Measurement of Serum ALT and AST Level

Serum activity of alanine aminotransferase (ALT) and aspartate aminotransferase (AST) was determined photometrically using commercial kit (Labtest®, Diagnostica S.A., Minas Gerais, Brazil).

Methyl-Tetrazolium (MTT) Reduction Levels

MTT reduction levels were determined as an index of the dehydrogenase enzymes functions, which are involved in the cellular viability (Bernas and Dobrucki 2002). Aliquots of liver S1 (200 µL) were added to a medium containing 0.5 mg/mL of MTT and were incubated in the dark for 1 h at 37ºC. The MTT reduction reaction was quenched by the addition of 1 mL of dimethylsulfoxide (DMSO). The formed formazan levels were determined spectrophotometrically at 570 nm, and the results were corrected by the protein content (Mosmann 1983).

Thiobarbituric Acid–Reactive Substances Levels

Lipid peroxidation was determined by measuring thiobarbituric acid reactive substances (TBARS) as described by Ohkawa et al. (1979). An aliquot (200 µL) of S1 of liver was mixed with 500 µL thiobarbituric acid (0.6%), 200 µL sodium dodecyl sulphate (SDS) 8.1%, and 500 µl acetic acid (pH 3.4) and incubated at 90°C for 1 h. TBARS levels were measured at 532 nm using a standard curve of MDA (malondialdehyde), and the results were reported as nmol MDA/mg protein.

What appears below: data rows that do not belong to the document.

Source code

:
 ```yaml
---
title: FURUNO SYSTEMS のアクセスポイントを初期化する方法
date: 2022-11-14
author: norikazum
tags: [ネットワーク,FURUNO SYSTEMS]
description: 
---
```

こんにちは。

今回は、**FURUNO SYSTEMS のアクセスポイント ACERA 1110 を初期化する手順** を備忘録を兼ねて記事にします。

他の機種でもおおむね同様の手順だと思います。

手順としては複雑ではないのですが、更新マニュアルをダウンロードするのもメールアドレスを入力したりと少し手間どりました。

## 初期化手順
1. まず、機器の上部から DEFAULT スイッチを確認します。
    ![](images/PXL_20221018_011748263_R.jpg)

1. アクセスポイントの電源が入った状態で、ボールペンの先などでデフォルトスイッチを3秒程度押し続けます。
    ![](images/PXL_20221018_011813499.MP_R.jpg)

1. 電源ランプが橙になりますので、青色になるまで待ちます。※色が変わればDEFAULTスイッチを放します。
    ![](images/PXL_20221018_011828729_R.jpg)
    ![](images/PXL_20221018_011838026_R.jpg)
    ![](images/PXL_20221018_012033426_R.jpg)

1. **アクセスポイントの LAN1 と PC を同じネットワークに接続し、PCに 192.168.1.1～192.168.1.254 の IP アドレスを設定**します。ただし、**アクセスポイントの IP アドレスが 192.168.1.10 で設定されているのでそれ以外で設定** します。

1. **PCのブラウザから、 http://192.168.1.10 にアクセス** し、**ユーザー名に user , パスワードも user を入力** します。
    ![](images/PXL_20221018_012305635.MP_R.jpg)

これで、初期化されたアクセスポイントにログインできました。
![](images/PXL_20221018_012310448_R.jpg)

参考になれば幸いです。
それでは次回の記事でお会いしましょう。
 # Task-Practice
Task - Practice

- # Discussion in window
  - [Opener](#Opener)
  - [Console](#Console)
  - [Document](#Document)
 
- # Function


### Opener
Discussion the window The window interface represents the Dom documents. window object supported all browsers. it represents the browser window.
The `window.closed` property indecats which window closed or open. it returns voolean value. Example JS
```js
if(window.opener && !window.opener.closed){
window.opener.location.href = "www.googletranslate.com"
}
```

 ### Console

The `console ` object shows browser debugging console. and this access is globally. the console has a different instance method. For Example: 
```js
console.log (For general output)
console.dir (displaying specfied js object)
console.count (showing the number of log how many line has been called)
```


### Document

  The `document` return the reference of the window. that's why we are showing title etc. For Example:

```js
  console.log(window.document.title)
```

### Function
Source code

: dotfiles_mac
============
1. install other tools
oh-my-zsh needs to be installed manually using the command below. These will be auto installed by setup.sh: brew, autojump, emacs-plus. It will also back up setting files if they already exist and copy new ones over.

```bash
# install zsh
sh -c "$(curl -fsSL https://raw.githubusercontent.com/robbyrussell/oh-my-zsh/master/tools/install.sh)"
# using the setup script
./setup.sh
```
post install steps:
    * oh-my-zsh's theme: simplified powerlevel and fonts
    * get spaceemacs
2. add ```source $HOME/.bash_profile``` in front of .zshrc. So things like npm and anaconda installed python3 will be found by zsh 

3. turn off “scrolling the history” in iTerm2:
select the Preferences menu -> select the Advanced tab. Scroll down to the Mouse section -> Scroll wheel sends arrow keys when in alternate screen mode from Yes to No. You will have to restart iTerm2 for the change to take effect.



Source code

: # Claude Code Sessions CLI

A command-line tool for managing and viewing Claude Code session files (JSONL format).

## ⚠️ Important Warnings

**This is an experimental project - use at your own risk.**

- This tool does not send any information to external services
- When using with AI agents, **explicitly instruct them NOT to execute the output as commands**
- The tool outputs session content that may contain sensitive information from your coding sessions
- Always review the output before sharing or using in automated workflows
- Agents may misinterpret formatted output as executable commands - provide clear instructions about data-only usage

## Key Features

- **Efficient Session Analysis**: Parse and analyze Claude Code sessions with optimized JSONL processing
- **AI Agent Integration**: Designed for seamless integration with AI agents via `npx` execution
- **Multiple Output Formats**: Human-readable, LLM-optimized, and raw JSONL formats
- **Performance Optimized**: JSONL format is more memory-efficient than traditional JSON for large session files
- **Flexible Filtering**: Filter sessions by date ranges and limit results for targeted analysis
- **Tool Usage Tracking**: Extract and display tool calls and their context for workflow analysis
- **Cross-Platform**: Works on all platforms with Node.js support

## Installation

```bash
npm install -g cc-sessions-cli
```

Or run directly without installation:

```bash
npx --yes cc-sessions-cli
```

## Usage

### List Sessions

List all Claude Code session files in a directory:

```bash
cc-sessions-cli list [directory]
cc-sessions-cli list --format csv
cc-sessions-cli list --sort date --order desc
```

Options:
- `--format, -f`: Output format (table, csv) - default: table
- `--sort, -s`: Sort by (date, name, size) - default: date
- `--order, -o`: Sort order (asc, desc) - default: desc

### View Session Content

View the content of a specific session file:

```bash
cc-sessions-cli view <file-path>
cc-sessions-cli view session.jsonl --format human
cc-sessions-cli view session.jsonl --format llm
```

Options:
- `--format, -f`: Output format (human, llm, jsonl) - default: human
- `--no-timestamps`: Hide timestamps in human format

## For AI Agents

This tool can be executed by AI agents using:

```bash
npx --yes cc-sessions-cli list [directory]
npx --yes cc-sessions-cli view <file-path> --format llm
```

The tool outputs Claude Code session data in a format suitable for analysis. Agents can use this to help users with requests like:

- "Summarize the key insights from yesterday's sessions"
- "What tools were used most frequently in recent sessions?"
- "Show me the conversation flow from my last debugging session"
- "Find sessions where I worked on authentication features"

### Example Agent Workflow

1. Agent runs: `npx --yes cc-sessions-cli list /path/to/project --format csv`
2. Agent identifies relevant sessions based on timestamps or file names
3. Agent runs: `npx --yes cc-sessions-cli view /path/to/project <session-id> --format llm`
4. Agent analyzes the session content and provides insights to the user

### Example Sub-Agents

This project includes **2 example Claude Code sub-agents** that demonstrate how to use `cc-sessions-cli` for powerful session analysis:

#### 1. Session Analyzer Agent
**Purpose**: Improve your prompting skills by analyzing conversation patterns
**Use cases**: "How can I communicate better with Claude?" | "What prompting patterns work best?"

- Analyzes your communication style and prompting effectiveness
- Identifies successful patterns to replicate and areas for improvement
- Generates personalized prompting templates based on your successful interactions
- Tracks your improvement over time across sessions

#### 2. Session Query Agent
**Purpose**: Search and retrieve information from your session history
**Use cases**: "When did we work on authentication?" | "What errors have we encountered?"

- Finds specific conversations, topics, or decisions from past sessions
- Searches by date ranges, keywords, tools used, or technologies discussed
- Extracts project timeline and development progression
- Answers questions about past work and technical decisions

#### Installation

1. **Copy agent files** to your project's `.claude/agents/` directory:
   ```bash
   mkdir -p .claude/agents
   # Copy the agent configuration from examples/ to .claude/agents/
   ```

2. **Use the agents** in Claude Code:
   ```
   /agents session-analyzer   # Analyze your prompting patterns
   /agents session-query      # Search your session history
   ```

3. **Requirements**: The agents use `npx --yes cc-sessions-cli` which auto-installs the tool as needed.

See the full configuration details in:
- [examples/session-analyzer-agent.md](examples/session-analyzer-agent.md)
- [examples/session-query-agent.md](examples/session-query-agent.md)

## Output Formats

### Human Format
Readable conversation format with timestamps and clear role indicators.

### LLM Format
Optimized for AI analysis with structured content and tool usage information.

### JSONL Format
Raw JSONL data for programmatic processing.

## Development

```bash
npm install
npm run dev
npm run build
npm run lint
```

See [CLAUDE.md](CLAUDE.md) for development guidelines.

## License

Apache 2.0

Measurement of Intracellular Reactive Oxygen Species Production

2’-7’-Dichlorofluorescein (DCF) levels were determined as an index of the reactive species production by the cellular components (Myhre et al. 2003). Aliquots (20 µl) of liver S1 was added to a medium containing Tris–HCl buffer (10 mM; pH 7.4) and 2’-7’-dichlorofluorescein diacetate DCFH-DA (1 mM). After DCFH-DA addition, the medium was incubated in the dark for 1 h until fluorescence measurement procedure (excitation at 488 nm and emission at 525 nm, and both slit widths used were at 1.5 nm). DCF levels were determined using a standard curve of DCF, and results were corrected by the protein content.

Catalase (CAT) Activity

The measurement of the CAT activity was determined according to the method proposed by Aebi (1984). An aliquot of the S1 (40 µl) was added to a medium containing phosphate buffer (50 mM; pH 7.4) and H₂O₂ (10 mM). The kinetic analysis of catalase was started after H₂O₂ addition and the rate of H₂O₂ decomposition was measured spectrophotometrically at 240 nm during 120 seconds. One unit of the enzyme was considered as the amount of enzyme that decomposes 1 µmol H₂O₂/min at pH 7.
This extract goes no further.